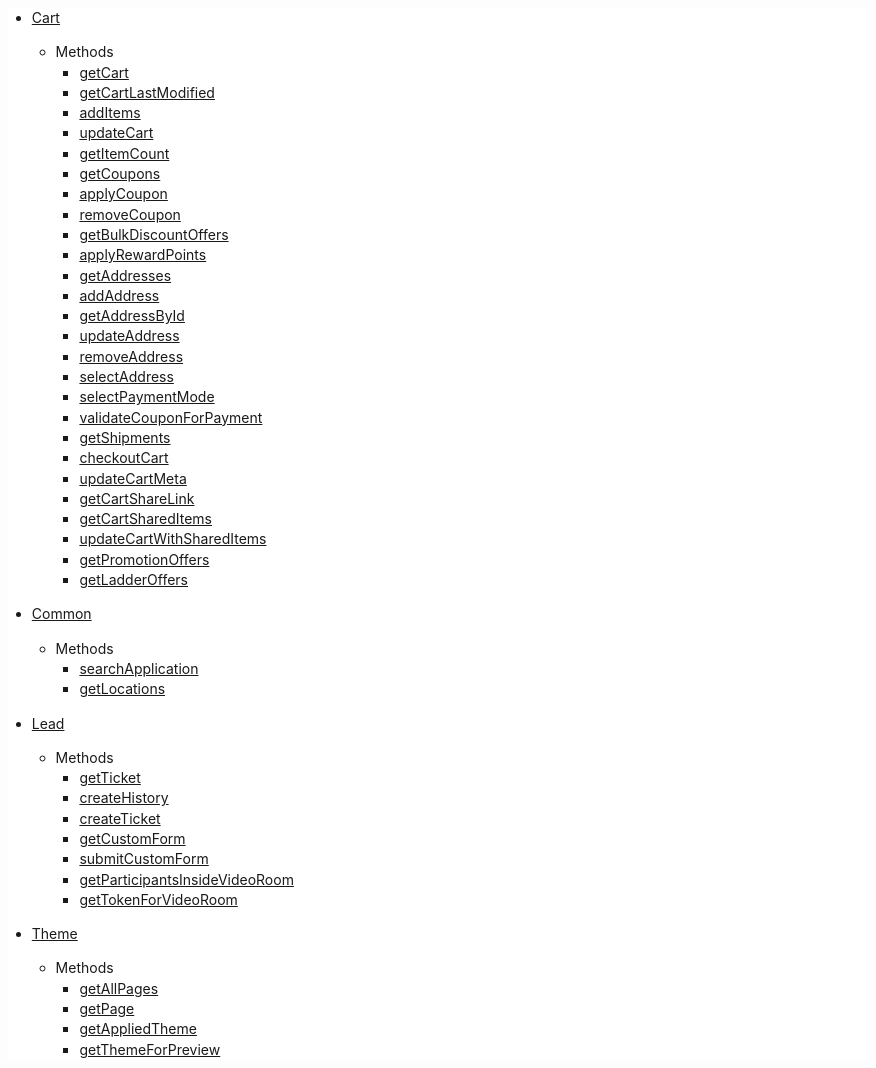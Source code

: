 
* [Cart](#Cart)
  * Methods
    * [getCart](#getcart)
    * [getCartLastModified](#getcartlastmodified)
    * [addItems](#additems)
    * [updateCart](#updatecart)
    * [getItemCount](#getitemcount)
    * [getCoupons](#getcoupons)
    * [applyCoupon](#applycoupon)
    * [removeCoupon](#removecoupon)
    * [getBulkDiscountOffers](#getbulkdiscountoffers)
    * [applyRewardPoints](#applyrewardpoints)
    * [getAddresses](#getaddresses)
    * [addAddress](#addaddress)
    * [getAddressById](#getaddressbyid)
    * [updateAddress](#updateaddress)
    * [removeAddress](#removeaddress)
    * [selectAddress](#selectaddress)
    * [selectPaymentMode](#selectpaymentmode)
    * [validateCouponForPayment](#validatecouponforpayment)
    * [getShipments](#getshipments)
    * [checkoutCart](#checkoutcart)
    * [updateCartMeta](#updatecartmeta)
    * [getCartShareLink](#getcartsharelink)
    * [getCartSharedItems](#getcartshareditems)
    * [updateCartWithSharedItems](#updatecartwithshareditems)
    * [getPromotionOffers](#getpromotionoffers)
    * [getLadderOffers](#getladderoffers)
    

* [Common](#Common)
  * Methods
    * [searchApplication](#searchapplication)
    * [getLocations](#getlocations)
    

* [Lead](#Lead)
  * Methods
    * [getTicket](#getticket)
    * [createHistory](#createhistory)
    * [createTicket](#createticket)
    * [getCustomForm](#getcustomform)
    * [submitCustomForm](#submitcustomform)
    * [getParticipantsInsideVideoRoom](#getparticipantsinsidevideoroom)
    * [getTokenForVideoRoom](#gettokenforvideoroom)
    

* [Theme](#Theme)
  * Methods
    * [getAllPages](#getallpages)
    * [getPage](#getpage)
    * [getAppliedTheme](#getappliedtheme)
    * [getThemeForPreview](#getthemeforpreview)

-.-.-

* **EXERCISE GOAL**:
Repeat the entries exactly and keep the pictures out of the copy.

* **ANSWER TO THE EXERCISE**:
Source code

: 
* [Cart](#Cart)
  * Methods
    * [getCart](#getcart)
    * [getCartLastModified](#getcartlastmodified)
    * [addItems](#additems)
    * [updateCart](#updatecart)
    * [getItemCount](#getitemcount)
    * [getCoupons](#getcoupons)
    * [applyCoupon](#applycoupon)
    * [removeCoupon](#removecoupon)
    * [getBulkDiscountOffers](#getbulkdiscountoffers)
    * [applyRewardPoints](#applyrewardpoints)
    * [getAddresses](#getaddresses)
    * [addAddress](#addaddress)
    * [getAddressById](#getaddressbyid)
    * [updateAddress](#updateaddress)
    * [removeAddress](#removeaddress)
    * [selectAddress](#selectaddress)
    * [selectPaymentMode](#selectpaymentmode)
    * [validateCouponForPayment](#validatecouponforpayment)
    * [getShipments](#getshipments)
    * [checkoutCart](#checkoutcart)
    * [updateCartMeta](#updatecartmeta)
    * [getCartShareLink](#getcartsharelink)
    * [getCartSharedItems](#getcartshareditems)
    * [updateCartWithSharedItems](#updatecartwithshareditems)
    * [getPromotionOffers](#getpromotionoffers)
    * [getLadderOffers](#getladderoffers)
    

* [Common](#Common)
  * Methods
    * [searchApplication](#searchapplication)
    * [getLocations](#getlocations)
    

* [Lead](#Lead)
  * Methods
    * [getTicket](#getticket)
    * [createHistory](#createhistory)
    * [createTicket](#createticket)
    * [getCustomForm](#getcustomform)
    * [submitCustomForm](#submitcustomform)
    * [getParticipantsInsideVideoRoom](#getparticipantsinsidevideoroom)
    * [getTokenForVideoRoom](#gettokenforvideoroom)
    

* [Theme](#Theme)
  * Methods
    * [getAllPages](#getallpages)
    * [getPage](#getpage)
    * [getAppliedTheme](#getappliedtheme)
    * [getThemeForPreview](#getthemeforpreview)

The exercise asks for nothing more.